2
votes

I'm relatively new to MySQL replication. In a nutshell I have a MySQL 5.1 server instance on 3 Ubuntu Lucid Lynx servers.

ATM I have Server A (MASTER) which replicates a single database to Server C (SLAVE).

This has been running for a couple months without a problem.

I now want to have Server B (as MASTER) replicate a different single database to Server C (SLAVE).

I was looking into implementing this, but my initial reading seems to indicate that a replication slave server can't have two masters.

My question is, is this the case even when only single or select database are being replicated?

Keep in mind I do not wish to replicate the same database from different masters. I simply wish to replicate multiple separate database on a single server, from separate masters.

2
I agree. I've voted to close.xzyfer

2 Answers

3
votes

You can set a different master per database in MySQL.

The book high performance MySQL has a full chapter on this issue. I recommend getting hold of a copy and using the info in that.
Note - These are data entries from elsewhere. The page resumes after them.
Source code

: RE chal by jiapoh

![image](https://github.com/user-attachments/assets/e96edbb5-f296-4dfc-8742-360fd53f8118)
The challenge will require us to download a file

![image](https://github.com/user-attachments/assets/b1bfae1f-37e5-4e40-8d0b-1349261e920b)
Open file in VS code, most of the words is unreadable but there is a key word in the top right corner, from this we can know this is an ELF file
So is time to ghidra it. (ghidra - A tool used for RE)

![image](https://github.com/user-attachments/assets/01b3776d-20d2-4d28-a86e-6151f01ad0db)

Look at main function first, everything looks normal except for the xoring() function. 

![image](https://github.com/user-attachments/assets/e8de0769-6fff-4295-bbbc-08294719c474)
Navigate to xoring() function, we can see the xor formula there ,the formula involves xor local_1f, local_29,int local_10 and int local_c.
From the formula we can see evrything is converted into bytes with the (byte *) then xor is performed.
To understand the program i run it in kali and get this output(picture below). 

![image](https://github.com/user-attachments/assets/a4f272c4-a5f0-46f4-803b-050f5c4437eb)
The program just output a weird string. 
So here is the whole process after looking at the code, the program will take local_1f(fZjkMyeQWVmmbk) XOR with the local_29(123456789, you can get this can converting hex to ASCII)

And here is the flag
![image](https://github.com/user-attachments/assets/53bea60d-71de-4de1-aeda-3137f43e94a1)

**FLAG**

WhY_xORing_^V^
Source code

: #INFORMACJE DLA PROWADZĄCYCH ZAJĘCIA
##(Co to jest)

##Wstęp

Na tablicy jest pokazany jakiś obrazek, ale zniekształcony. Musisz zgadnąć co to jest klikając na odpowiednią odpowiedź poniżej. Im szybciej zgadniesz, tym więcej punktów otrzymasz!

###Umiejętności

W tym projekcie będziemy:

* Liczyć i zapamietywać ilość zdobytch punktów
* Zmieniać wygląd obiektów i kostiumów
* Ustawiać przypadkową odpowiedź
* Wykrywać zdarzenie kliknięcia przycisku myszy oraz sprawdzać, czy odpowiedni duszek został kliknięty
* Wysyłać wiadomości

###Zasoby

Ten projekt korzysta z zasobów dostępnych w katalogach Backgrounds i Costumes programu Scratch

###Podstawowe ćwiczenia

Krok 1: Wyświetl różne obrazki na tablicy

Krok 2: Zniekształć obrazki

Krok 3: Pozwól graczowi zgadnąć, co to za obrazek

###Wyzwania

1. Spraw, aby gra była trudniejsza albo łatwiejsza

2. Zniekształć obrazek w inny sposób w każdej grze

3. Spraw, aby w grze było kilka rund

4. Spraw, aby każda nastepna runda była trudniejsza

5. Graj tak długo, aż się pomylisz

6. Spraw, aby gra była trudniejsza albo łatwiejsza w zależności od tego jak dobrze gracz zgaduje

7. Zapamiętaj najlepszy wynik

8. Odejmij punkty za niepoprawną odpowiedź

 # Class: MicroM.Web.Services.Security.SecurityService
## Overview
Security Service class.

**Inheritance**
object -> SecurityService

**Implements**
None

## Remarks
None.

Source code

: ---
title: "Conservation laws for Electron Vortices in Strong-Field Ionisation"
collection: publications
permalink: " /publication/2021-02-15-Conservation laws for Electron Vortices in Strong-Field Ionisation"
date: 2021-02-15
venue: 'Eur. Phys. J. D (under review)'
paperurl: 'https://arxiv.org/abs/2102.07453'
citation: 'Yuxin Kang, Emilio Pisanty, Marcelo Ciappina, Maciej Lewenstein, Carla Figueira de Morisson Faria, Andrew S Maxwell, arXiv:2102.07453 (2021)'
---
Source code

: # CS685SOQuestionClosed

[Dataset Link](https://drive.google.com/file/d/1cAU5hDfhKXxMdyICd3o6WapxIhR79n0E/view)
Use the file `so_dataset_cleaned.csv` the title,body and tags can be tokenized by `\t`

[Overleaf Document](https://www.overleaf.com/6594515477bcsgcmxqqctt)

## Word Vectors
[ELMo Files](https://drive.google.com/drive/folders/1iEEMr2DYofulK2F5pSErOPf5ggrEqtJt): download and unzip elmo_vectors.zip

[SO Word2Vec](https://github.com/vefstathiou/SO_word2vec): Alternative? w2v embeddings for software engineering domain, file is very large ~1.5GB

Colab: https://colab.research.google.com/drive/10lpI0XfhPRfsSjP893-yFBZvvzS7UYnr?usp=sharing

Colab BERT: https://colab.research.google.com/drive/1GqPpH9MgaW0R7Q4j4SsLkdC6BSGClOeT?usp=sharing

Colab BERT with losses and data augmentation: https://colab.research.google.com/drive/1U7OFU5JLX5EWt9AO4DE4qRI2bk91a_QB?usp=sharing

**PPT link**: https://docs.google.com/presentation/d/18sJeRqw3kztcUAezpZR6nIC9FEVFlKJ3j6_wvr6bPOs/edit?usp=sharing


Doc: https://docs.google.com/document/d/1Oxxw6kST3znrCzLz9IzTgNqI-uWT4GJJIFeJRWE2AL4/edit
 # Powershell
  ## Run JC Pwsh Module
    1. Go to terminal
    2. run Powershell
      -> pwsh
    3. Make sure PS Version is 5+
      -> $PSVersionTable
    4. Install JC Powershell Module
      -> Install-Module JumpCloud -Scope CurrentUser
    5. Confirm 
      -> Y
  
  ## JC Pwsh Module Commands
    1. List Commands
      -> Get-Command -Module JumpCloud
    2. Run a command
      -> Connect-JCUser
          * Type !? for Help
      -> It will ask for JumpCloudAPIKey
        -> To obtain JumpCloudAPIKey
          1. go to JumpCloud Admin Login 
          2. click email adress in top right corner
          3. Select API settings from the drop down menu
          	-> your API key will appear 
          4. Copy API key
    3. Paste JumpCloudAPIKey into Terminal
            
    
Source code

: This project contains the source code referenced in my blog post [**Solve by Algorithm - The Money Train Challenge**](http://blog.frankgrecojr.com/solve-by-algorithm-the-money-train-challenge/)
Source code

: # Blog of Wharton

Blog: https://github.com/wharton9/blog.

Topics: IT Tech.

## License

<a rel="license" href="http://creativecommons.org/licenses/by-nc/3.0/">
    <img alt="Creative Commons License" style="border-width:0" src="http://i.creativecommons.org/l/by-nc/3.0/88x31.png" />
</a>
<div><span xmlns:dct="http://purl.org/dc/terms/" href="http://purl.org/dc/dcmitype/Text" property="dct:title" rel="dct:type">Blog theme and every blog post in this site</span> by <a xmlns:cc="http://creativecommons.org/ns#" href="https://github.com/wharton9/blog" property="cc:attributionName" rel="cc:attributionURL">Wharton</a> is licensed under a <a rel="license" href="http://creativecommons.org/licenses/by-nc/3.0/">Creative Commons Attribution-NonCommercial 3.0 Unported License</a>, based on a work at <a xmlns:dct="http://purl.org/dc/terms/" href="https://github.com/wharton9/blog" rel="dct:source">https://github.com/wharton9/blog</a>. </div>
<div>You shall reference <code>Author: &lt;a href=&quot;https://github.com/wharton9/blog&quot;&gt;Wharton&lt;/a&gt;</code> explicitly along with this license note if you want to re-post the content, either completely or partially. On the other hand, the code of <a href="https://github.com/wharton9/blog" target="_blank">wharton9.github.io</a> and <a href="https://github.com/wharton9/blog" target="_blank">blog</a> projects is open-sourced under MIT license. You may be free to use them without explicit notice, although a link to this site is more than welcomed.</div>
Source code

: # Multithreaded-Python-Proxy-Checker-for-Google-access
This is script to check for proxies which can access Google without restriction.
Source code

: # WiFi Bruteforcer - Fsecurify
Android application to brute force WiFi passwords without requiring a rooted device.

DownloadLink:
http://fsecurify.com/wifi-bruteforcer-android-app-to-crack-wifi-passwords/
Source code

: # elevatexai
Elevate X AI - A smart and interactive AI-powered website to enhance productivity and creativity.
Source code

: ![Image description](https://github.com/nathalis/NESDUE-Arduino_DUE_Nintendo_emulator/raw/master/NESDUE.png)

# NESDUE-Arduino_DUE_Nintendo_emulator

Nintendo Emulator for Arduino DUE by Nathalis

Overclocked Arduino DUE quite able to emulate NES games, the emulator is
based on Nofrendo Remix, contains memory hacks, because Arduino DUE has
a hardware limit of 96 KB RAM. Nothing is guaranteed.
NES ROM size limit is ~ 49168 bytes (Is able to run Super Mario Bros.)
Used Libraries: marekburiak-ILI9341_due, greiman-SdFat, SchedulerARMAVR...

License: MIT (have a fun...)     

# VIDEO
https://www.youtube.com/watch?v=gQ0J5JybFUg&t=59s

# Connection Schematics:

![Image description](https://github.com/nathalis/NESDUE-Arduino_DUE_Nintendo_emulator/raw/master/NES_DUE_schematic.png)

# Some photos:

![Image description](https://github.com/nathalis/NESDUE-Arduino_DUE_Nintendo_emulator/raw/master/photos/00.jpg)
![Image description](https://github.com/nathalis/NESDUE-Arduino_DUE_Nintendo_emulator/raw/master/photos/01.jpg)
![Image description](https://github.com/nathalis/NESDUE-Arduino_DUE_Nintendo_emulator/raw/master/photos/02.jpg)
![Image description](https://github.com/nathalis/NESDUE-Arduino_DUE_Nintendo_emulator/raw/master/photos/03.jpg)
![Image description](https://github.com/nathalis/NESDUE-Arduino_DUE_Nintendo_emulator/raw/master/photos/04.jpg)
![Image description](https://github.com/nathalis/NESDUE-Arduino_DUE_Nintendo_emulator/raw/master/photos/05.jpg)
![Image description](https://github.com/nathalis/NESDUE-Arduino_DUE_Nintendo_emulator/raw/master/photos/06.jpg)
http://oreilly.com/catalog/9780596101718/

You can read a copy of the relevant chapter online here:
http://oreilly.com/catalog/hpmysql/chapter/ch07.pdf

This is from the first edition, the second edition is more up to date, but chapter 8, which deals with replication is not freely available online.

UPDATE
The solution I'm talking about is only in the 2nd edition of the book, see this answer to a simular question: Is it possible to do N-master => 1-slave replication with MySQL?

1
votes

In general you can't do this. You can't replicate from many-to-one (you can from one-to-many).

Also you can't really just replicate one database - cross-database updates in statement-based mode then become unreplicatable, which means your slave will fail (or become out of sync) as soon as someone does one on the master.

The standard solution is to install multiple mysql instances, which is far from ideal, but works.